# INPUT RECORDS
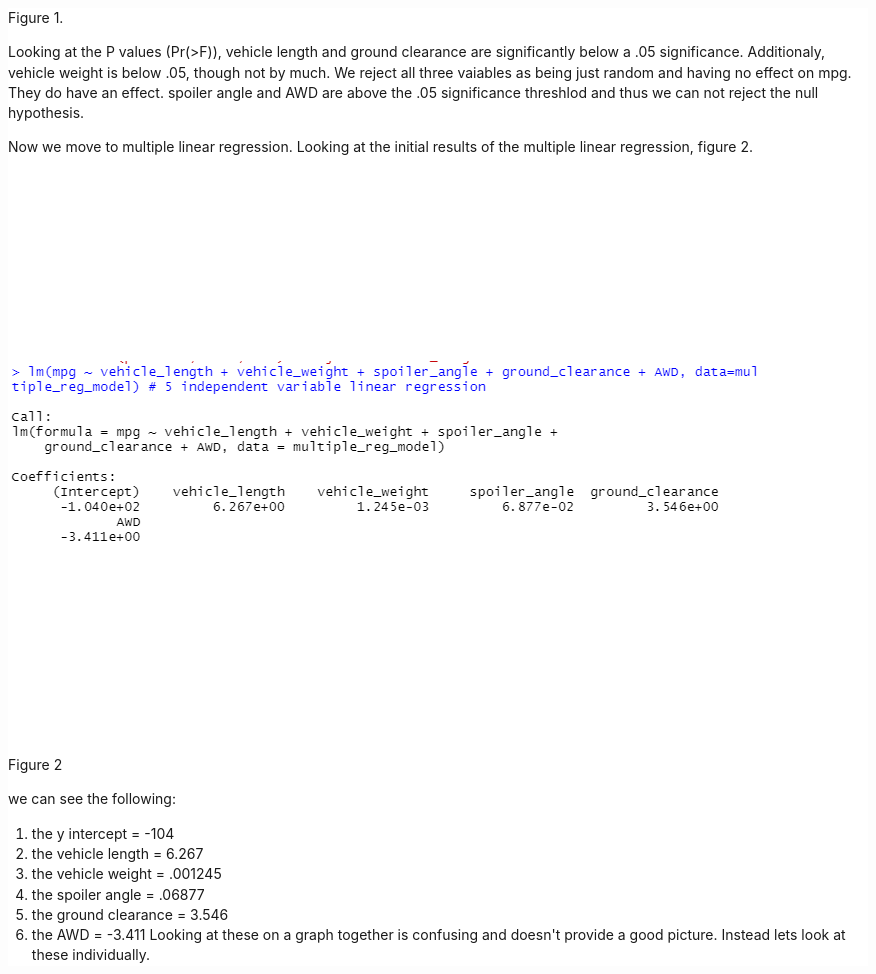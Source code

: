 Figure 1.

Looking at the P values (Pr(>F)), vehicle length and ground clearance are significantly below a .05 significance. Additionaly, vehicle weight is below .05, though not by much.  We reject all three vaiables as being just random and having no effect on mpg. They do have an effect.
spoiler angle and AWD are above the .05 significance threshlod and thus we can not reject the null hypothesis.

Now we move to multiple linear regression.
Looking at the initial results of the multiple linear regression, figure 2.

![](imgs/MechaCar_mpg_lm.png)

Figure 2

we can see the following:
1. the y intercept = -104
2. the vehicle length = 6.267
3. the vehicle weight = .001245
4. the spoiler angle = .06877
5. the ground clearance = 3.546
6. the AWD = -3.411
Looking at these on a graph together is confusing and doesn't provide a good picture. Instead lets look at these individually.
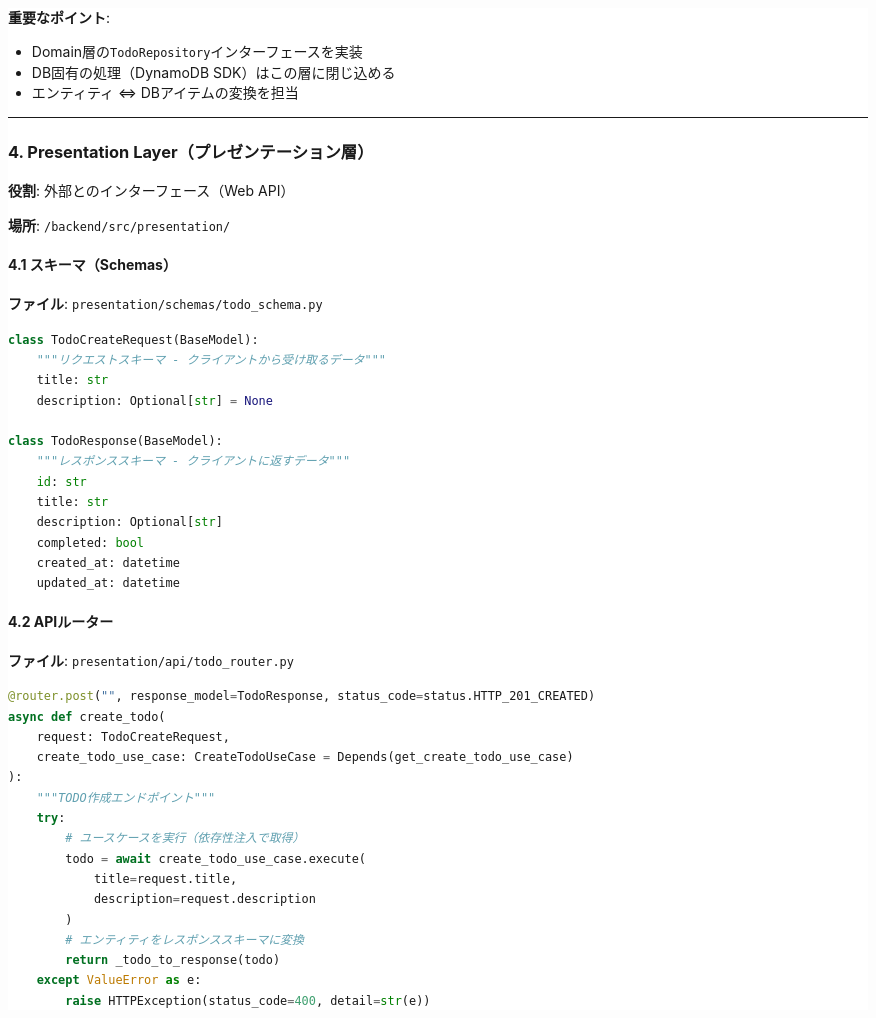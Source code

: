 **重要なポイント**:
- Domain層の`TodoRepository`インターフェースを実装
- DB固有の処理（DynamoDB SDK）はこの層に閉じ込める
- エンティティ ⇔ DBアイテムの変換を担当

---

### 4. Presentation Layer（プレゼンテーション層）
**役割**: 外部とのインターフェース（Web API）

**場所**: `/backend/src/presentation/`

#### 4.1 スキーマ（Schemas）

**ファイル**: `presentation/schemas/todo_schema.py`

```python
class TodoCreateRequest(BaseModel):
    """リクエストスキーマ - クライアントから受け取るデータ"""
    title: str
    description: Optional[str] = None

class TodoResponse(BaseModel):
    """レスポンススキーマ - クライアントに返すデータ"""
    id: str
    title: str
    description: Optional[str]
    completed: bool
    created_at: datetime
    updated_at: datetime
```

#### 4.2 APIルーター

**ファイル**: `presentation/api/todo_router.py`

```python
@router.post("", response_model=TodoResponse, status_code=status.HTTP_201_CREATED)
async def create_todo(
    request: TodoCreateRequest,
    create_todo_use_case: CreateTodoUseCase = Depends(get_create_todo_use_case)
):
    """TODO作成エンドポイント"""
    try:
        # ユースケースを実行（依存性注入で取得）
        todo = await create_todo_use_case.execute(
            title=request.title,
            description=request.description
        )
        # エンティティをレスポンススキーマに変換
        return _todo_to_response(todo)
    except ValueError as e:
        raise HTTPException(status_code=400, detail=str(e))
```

==

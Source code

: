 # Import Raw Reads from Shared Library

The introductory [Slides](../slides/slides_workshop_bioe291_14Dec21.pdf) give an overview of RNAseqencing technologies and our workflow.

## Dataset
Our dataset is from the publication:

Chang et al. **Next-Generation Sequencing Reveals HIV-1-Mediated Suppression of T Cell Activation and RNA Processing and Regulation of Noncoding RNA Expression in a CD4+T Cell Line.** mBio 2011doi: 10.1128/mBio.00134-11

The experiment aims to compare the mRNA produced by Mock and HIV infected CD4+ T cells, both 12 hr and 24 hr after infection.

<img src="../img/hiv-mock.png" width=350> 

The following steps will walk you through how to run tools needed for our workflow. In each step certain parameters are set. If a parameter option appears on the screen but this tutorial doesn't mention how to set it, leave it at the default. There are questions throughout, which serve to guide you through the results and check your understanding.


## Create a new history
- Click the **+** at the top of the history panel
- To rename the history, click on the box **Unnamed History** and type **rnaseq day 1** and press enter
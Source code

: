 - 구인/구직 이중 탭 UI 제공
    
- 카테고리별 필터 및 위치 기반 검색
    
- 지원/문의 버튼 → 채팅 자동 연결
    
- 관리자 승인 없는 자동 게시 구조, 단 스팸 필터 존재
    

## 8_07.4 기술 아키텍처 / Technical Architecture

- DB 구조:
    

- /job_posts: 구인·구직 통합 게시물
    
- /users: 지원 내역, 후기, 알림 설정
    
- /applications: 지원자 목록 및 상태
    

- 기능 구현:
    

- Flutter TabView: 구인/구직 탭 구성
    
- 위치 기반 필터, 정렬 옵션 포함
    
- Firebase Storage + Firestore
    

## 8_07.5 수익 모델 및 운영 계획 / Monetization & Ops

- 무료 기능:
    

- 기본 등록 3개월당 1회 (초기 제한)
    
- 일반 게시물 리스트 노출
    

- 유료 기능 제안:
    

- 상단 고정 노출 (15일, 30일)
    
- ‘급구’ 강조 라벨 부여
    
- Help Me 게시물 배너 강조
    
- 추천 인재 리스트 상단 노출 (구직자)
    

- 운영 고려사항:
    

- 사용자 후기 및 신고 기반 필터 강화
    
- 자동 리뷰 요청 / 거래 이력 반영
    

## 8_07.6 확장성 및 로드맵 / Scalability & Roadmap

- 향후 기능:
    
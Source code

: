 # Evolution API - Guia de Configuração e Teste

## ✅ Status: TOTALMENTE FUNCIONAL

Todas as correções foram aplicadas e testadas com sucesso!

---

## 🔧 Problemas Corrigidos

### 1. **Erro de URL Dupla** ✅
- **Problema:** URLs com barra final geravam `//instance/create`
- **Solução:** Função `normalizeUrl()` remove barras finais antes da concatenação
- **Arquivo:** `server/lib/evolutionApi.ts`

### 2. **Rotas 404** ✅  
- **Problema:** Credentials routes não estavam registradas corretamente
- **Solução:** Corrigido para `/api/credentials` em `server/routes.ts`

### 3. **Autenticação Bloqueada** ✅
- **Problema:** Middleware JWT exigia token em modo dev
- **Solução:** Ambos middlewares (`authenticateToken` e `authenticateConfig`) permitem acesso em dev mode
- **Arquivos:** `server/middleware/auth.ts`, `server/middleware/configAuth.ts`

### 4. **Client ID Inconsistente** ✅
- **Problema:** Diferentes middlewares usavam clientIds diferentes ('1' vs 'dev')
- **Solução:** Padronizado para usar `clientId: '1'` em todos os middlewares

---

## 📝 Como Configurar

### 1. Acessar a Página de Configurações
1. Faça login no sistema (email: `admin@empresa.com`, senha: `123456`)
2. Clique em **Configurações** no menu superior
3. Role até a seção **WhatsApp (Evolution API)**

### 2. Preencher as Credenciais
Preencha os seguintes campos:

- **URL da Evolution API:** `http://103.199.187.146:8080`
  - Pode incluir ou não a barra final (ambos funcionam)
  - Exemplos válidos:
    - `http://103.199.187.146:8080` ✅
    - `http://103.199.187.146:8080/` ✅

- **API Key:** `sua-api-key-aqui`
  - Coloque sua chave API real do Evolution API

* * *

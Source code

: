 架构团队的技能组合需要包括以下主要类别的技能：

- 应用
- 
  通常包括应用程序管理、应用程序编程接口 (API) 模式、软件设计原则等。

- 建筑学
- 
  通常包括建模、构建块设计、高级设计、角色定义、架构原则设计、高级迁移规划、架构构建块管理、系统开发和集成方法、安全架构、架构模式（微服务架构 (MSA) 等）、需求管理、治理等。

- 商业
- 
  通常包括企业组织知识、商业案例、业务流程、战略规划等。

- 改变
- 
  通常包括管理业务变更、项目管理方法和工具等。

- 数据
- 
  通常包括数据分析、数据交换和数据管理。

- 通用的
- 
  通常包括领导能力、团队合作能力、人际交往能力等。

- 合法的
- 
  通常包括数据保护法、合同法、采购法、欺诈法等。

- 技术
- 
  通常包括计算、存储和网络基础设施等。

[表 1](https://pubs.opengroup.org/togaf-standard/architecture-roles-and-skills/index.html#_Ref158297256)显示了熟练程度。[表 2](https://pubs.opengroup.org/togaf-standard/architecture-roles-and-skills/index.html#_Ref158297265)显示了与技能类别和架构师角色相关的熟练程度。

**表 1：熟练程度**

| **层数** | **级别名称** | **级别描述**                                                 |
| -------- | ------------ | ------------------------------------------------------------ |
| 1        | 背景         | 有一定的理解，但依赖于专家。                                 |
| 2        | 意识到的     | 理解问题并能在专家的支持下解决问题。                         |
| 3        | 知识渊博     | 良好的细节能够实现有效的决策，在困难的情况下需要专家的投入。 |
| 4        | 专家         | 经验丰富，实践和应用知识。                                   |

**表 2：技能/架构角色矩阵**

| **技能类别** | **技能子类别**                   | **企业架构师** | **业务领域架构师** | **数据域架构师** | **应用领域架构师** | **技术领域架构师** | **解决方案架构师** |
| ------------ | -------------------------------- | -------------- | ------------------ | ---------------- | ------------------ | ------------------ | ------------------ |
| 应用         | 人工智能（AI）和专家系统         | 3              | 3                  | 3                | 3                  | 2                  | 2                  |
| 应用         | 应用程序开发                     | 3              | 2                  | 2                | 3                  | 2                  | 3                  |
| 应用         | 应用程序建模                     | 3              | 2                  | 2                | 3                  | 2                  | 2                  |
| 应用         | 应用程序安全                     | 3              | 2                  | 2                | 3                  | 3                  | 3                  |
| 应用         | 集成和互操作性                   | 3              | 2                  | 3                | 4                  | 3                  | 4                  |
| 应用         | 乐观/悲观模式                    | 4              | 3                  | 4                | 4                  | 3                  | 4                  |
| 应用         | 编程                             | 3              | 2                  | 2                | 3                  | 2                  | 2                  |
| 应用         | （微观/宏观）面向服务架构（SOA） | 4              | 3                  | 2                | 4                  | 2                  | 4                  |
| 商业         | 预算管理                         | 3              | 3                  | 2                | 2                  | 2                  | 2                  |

# TASK BRIEF
Using the entries shown above, reproduce verbatim the lines from the line bearing "- 기본 등록 3개월당 1회 (초기 제한)" to the line bearing "## ✅ Status: TOTALMENTE FUNCIONAL", inclusive.

# RESPONSE AREA
- 기본 등록 3개월당 1회 (초기 제한)
    
- 일반 게시물 리스트 노출
    

- 유료 기능 제안:
    

- 상단 고정 노출 (15일, 30일)
    
- ‘급구’ 강조 라벨 부여
    
- Help Me 게시물 배너 강조
    
- 추천 인재 리스트 상단 노출 (구직자)
    

- 운영 고려사항:
    

- 사용자 후기 및 신고 기반 필터 강화
    
- 자동 리뷰 요청 / 거래 이력 반영
    

## 8_07.6 확장성 및 로드맵 / Scalability & Roadmap

- 향후 기능:
    
Source code

: # Evolution API - Guia de Configuração e Teste

## ✅ Status: TOTALMENTE FUNCIONAL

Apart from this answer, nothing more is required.